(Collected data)
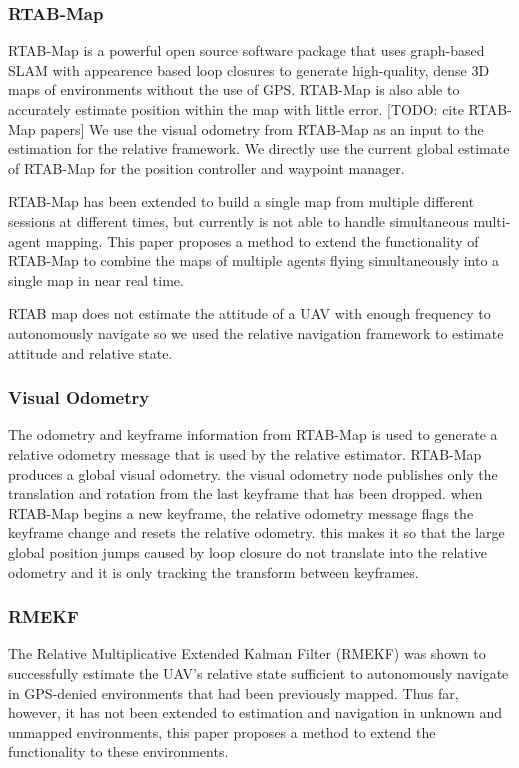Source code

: \documentclass[letterpaper, 10 pt, conference]{ieeeconf}  %
\newcommand{\todo}[1]{{\color{blue}[TODO: #1]}}
\begin{document}
\subsubsection{RTAB-Map}

RTAB-Map is a powerful open source software package that uses graph-based SLAM with appearence based loop closures to generate high-quality, dense 3D maps of environments without the use of GPS. RTAB-Map is also able to accurately estimate position within the map with little error. \todo{cite RTAB-Map papers} We use the visual odometry from RTAB-Map as an input to the estimation for the relative framework. We directly use the current global estimate of RTAB-Map for the position controller and waypoint manager.

RTAB-Map has been extended to build a single map from multiple different sessions at different times, but currently is not able to handle simultaneous multi-agent mapping. This paper proposes a method to extend the functionality of RTAB-Map to combine the maps of multiple agents flying simultaneously into a single map in near real time.

RTAB map does not estimate the attitude of a UAV with enough frequency to autonomously navigate so we used the relative navigation framework to estimate attitude and relative state.

\subsubsection{Visual Odometry}

The odometry and keyframe information from RTAB-Map is used to generate a relative odometry message that is used by the relative estimator. RTAB-Map produces a global visual odometry. the visual odometry node publishes only the translation and rotation from the last keyframe that has been dropped. when RTAB-Map begins a new keyframe, the relative odometry message flags the keyframe change and resets the relative odometry. this makes it so that the large global position jumps caused by loop closure do not translate into the relative odometry and it is only tracking the transform between keyframes.

\subsubsection{RMEKF}
The Relative Multiplicative Extended Kalman Filter (RMEKF) was shown to successfully estimate the UAV's relative state sufficient to autonomously navigate in GPS-denied environments that had been previously mapped. Thus far, however, it has not been extended to estimation and navigation in unknown and unmapped environments, this paper proposes a method to extend the functionality to these environments.
\end{document}
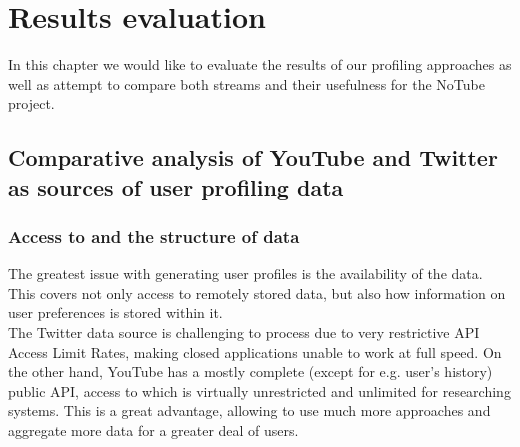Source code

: \section{Results evaluation}

In this chapter we would like to evaluate the results of our profiling approaches as well as attempt to compare both streams and their usefulness for the NoTube project.

\subsection{Comparative analysis of YouTube and Twitter as sources of user
profiling data}

\subsubsection{Access to and the structure of data}
The greatest issue with generating user profiles is the availability of the data. This covers not only access to remotely
stored data, but also how information on user preferences is stored within it.
\\ The Twitter data source is challenging to process due to very restrictive API Access Limit Rates, making closed applications
unable to work at full speed. On the other hand, YouTube has a mostly complete (except for e.g. user's history) public API,
access to which is virtually unrestricted and unlimited for researching systems. This is a great advantage, allowing to use
much more approaches and aggregate more data for a greater deal of users.

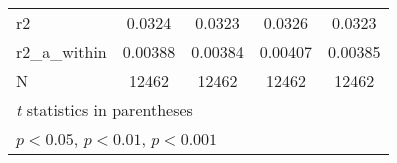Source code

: {\begin{tabular}{l*{4}{c}}
\hline
r2          &      0.0324         &      0.0323         &      0.0326         &      0.0323         \\
r2\_a\_within &     0.00388         &     0.00384         &     0.00407         &     0.00385         \\
N           &       12462         &       12462         &       12462         &       12462         \\
\hline\hline
\multicolumn{5}{l}{\footnotesize \textit{t} statistics in parentheses}\\
\multicolumn{5}{l}{\footnotesize \sym{*} \(p<0.05\), \sym{**} \(p<0.01\), \sym{***} \(p<0.001\)}\\
\end{tabular}
}
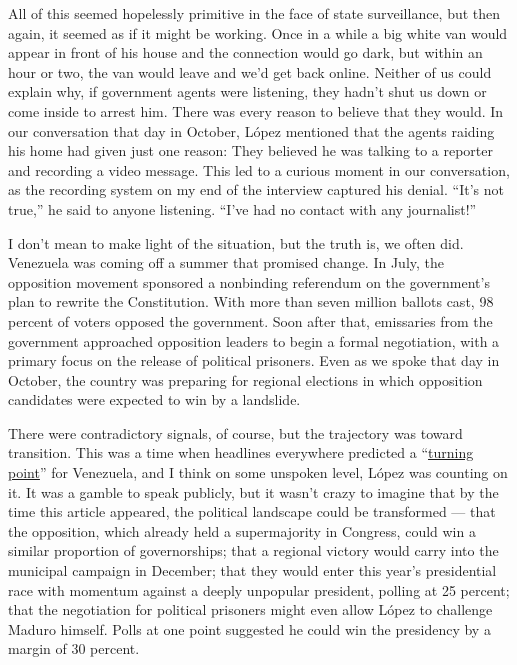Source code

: All of this seemed hopelessly primitive in the face of state
surveillance, but then again, it seemed as if it might be working. Once
in a while a big white van would appear in front of his house and the
connection would go dark, but within an hour or two, the van would leave
and we'd get back online. Neither of us could explain why, if government
agents were listening, they hadn't shut us down or come inside to arrest
him. There was every reason to believe that they would. In our
conversation that day in October, López mentioned that the agents
raiding his home had given just one reason: They believed he was talking
to a reporter and recording a video message. This led to a curious
moment in our conversation, as the recording system on my end of the
interview captured his denial. ``It's not true,'' he said to anyone
listening. ``I've had no contact with any journalist!''

I don't mean to make light of the situation, but the truth is, we often
did. Venezuela was coming off a summer that promised change. In July,
the opposition movement sponsored a nonbinding referendum on the
government's plan to rewrite the Constitution. With more than seven
million ballots cast, 98 percent of voters opposed the government. Soon
after that, emissaries from the government approached opposition leaders
to begin a formal negotiation, with a primary focus on the release of
political prisoners. Even as we spoke that day in October, the country
was preparing for regional elections in which opposition candidates were
expected to win by a landslide.

There were contradictory signals, of course, but the trajectory was
toward transition. This was a time when headlines everywhere predicted a
``\href{https://www.washingtonpost.com/world/the-venezuelan-government-is-beginning-to-lose-the-poor-its-longtime-base/2017/04/28/c562cb86-2b5d-11e7-9081-f5405f56d3e4_story.html?utm_term=.d7487c5be838}{turning
point}'' for Venezuela, and I think on some unspoken level, López was
counting on it. It was a gamble to speak publicly, but it wasn't crazy
to imagine that by the time this article appeared, the political
landscape could be transformed --- that the opposition, which already
held a supermajority in Congress, could win a similar proportion of
governorships; that a regional victory would carry into the municipal
campaign in December; that they would enter this year's presidential
race with momentum against a deeply unpopular president, polling at 25
percent; that the negotiation for political prisoners might even allow
López to challenge Maduro himself. Polls at one point suggested he could
win the presidency by a margin of 30 percent.

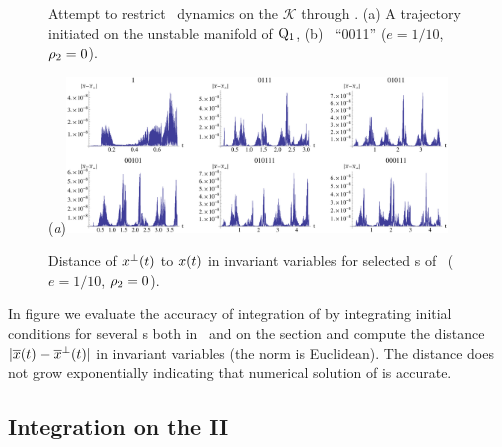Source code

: {\begin{figure}[ht]
\begin{center}
\end{center}
\caption[\CLe\ desymmetrization with transverse integration]{
Attempt to restrict \CLe\ dynamics on the {\slice} $\mathcal{K}$ through
. (a) A trajectory initiated on the unstable
manifold of $\mathrm{Q}_{1}$, (b) \rpo\ ``0011''
($e=1/10$, $\rho_2=0$).
    }
\label{fig:CLEtransv}
\end{figure}

\begin{figure}[ht]
\begin{center}
  (\textit{a})\includegraphics[width=0.9\textwidth, clip=true]{../figs/CLEerrTransv}
\end{center}
\caption[Numerical error in \CLe\ desymmetrization with transverse integration]{
Distance of $x^\perp(t)$ to $x(t)$ in invariant variables
for selected \rpo s of \CLe\,
($e=1/10$, $\rho_2=0$).
    }
\label{fig:CLEerrTransv}
\end{figure}

In figure  we evaluate the accuracy
of integration of  by integrating
initial conditions for several \rpo s both in \statesp\ and
on the section and compute the distance
$|\overline{x}(t)-\overline{x}^\perp(t)|$ in invariant
variables  (the norm is Euclidean). The
distance does not grow exponentially indicating that
numerical solution of  is accurate.

\subsection{Integration on the {\slice} II}

    }%
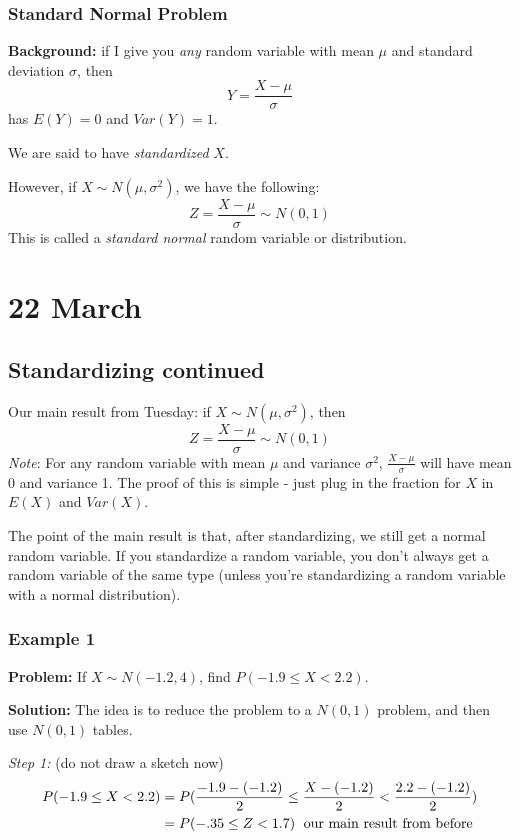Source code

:\documentclass[12pt]{article}
\begin{document}
\subsubsection{Standard Normal Problem}
\textbf{Background:} if I give you \emph{any} random variable with mean $\mu$ and standard deviation $\sigma$, then 
\[
    Y = \frac{X - \mu}{\sigma}
\]
has $E(Y) = 0$ and $Var(Y) = 1$. 

We are said to have \emph{standardized} $X$.

However, if $X \sim N(\mu, \sigma^2)$, we have the following:
\[
    Z = \frac{X - \mu}{\sigma} \sim N(0,1)
\]
This is called a \emph{standard normal} random variable or distribution. 

\section{22 March}
\subsection{Standardizing continued}
Our main result from Tuesday: if $X \sim N(\mu, \sigma^2)$, then
\[
    Z = \frac{X - \mu}{\sigma} \sim N(0,1)
\]
\emph{Note}: For any random variable with mean $\mu$ and variance $\sigma^2$, $\frac{X-\mu}{\sigma}$ will have mean 0 and variance 1. The proof of this is simple - just plug in the fraction for $X$ in $E(X)$ and $Var(X)$.

The point of the main result is that, after standardizing, we still get a normal random variable. If you standardize a random variable, you don't always get a random variable of the same type (unless you're standardizing a random variable with a normal distribution).

\subsubsection{Example 1}
\textbf{Problem:} If $X \sim N(-1.2, 4)$, find $P(-1.9 \leq X < 2.2)$.

\textbf{Solution:} The idea is to reduce the problem to a $N(0,1)$ problem, and then use $N(0,1)$ tables. 

\emph{Step 1:} (do not draw a sketch now)
\begin{align*}
    P(-1.9 \leq X < 2.2) &= P( \frac{-1.9-(-1.2)}{2} \leq \frac{X - (-1.2)}{2} < \frac{2.2-(-1.2)}{2}) \\
        &=  P(-.35 \leq Z < 1.7) \; \textnormal{ our main result from before }
\end{align*}
\end{document}
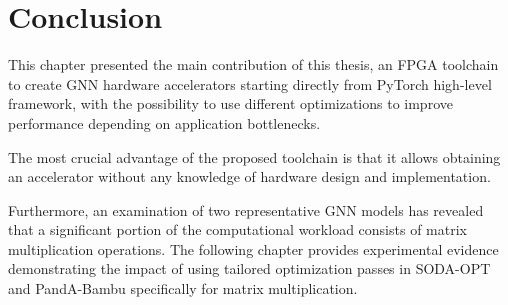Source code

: \section{Conclusion}
\label{sec:toolchain-discussion}%

This chapter presented the main contribution of this thesis, an FPGA toolchain to create GNN hardware accelerators starting directly from PyTorch high-level framework, with the possibility to use different optimizations to improve performance depending on application bottlenecks.

The most crucial advantage of the proposed toolchain is that it allows obtaining an accelerator without any knowledge of hardware design and implementation.

Furthermore, an examination of two representative GNN models has revealed that a significant portion of the computational workload consists of matrix multiplication operations.
The following chapter provides experimental evidence demonstrating the impact of using tailored optimization passes in SODA-OPT and PandA-Bambu specifically for matrix multiplication.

▸ **Task goal**: Lines with "slice" in the records above: copy every one of them.

▸ **Final answer**:
Attempt to restrict \CLe\ dynamics on the {\slice} $\mathcal{K}$ through
\subsection{Integration on the {\slice} II}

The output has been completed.